◆ **EXERCISE**:
Pull each line containing "working" out of the data and copy it.

◆ **DATA RECORDS**:

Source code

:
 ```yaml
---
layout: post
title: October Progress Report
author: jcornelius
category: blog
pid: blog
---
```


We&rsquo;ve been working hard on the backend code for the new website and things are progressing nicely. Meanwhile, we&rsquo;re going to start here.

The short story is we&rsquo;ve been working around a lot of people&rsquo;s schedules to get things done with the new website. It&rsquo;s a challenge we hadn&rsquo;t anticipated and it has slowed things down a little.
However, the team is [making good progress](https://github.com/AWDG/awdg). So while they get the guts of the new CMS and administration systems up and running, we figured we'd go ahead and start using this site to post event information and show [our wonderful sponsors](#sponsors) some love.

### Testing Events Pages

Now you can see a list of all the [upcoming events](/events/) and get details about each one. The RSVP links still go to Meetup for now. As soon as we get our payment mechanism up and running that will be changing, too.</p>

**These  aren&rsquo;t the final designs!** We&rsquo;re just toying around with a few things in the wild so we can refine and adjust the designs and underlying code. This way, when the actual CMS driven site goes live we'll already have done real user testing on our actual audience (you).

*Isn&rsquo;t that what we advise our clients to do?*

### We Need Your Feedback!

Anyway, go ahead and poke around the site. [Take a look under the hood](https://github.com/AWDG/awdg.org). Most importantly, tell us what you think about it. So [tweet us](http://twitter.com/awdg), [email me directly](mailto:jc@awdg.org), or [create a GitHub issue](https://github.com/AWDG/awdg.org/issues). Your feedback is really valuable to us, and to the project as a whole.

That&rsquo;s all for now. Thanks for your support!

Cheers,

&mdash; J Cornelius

◆ **RESULT OF THIS TASK**:
We&rsquo;ve been working hard on the backend code for the new website and things are progressing nicely. Meanwhile, we&rsquo;re going to start here.
The short story is we&rsquo;ve been working around a lot of people&rsquo;s schedules to get things done with the new website. It&rsquo;s a challenge we hadn&rsquo;t anticipated and it has slowed things down a little.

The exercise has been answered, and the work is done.